My brothers and sisters, the message for today becomes conversion that leads to listening, and listening that leads to loving.
Pastorally, these readings speak directly to a perennial temptation: reducing faith to external practice. Do you remember when Jesus condemned the fig tree on Monday of Holy Week? Do you know why he did that? Because it was advertising fruit—that it had fruit beneath its leaves. Any fig tree that was in leaf normally would have fruit behind those leaves. But when Jesus searched behind the leaves, he found no fruit. It was false advertising.
And this is what happens when faith becomes only external practice. One can attend Mass, pray prayers, follow religious customs, and yet still have a heart that is divided and attached to false idols, to false saviours.
So God asks something deeper from each of us. Israel trusted Assyria and military power. Today people trust money, politics, status—even technology can become a false saviour in today's world of artificial intelligence. AI can be useful for many things, but it can also become a temptation to replace God in people's hearts.
Hosea reminds us that only God saves, and the devil will do everything in his power to replace God with one of these false saviours in your heart.

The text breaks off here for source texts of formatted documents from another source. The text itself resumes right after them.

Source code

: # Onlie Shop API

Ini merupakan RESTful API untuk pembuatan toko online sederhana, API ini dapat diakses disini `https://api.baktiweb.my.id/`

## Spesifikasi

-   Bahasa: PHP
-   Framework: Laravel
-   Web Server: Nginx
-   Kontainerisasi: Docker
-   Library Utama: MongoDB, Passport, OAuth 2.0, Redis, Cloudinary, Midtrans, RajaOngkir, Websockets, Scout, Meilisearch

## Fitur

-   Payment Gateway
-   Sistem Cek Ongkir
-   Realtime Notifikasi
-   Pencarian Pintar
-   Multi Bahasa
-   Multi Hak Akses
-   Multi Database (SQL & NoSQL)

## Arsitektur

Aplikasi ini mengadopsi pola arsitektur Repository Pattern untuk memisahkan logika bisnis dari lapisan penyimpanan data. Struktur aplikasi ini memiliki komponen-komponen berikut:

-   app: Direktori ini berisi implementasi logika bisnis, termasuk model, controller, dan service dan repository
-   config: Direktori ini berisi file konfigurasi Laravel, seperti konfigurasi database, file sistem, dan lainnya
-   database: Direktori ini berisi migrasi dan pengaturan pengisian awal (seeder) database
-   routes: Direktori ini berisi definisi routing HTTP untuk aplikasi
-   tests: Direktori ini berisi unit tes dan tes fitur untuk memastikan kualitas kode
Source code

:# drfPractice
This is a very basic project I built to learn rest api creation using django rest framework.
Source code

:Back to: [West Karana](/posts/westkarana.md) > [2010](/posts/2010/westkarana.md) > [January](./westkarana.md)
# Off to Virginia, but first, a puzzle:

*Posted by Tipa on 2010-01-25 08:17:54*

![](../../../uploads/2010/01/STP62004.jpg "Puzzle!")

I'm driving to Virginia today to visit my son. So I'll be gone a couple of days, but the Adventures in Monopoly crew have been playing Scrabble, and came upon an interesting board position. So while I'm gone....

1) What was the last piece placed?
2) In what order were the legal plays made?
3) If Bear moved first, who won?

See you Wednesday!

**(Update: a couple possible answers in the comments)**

Now faith begins by listening. The Christian life is not first about activity or action, but about hearing God's voice.
We hear God's voice through Scripture, through reading his word and allowing it to penetrate our hearts. We hear his voice through prayer, which is perhaps the most important element in the life of a Christian. We hear his voice through the Church, through the sacraments, and through our brothers and sisters who walk this same journey of faith with us.
God can also speak through our conscience, through events in our lives—even through nature, through beauty, through moments of joy or suffering. There are many ways in which we can keep our ears open to hearing God's voice.
Then we hear in the Gospel about the two greatest commandments. Jesus says: “You shall love the Lord your God with all your heart, with all your soul, and with all your mind… You shall love your neighbour as yourself” (Matthew 22:37–39).
Love is the heart of the law. Jesus reduces the entire law to these two loves: love of God and love of neighbour. Everything else in the law is meant to express these two loves.
Without love, my brothers and sisters, religion itself becomes empty ritual.
Finally, there is a beautiful movement across today's readings. Through the prophet Hosea, God promises: “I will love them freely” (Hosea 14:5).
What does that mean? It means that although people may be distant from God, distracted, alienated, or attached to false saviours, God reaches out first. God's love takes the initiative.
Then Jesus asks us to respond—to love God back with our whole heart because he loves us with everything that is in him.
Even in Eucharistic miracles, when the host has been scientifically examined, it has often been identified as human heart tissue. What does it mean when we say that Jesus gives us his heart? It means that he gives us everything.
So let us love him back with everything that is in us.
The Christian life is not primarily our love reaching up to God, but God's love healing us first. And once healed, we finally become capable of loving him—and loving him in our neighbour.
And that is not always easy.
So I call upon you right at this very moment: may God give you his very special blessing through the intercession of our Blessed Mother.
In the name of the Father, and of the Son, and of the Holy Spirit. Amen.
Go in peace to love and serve the Lord by loving your neighbour as yourself. Amen.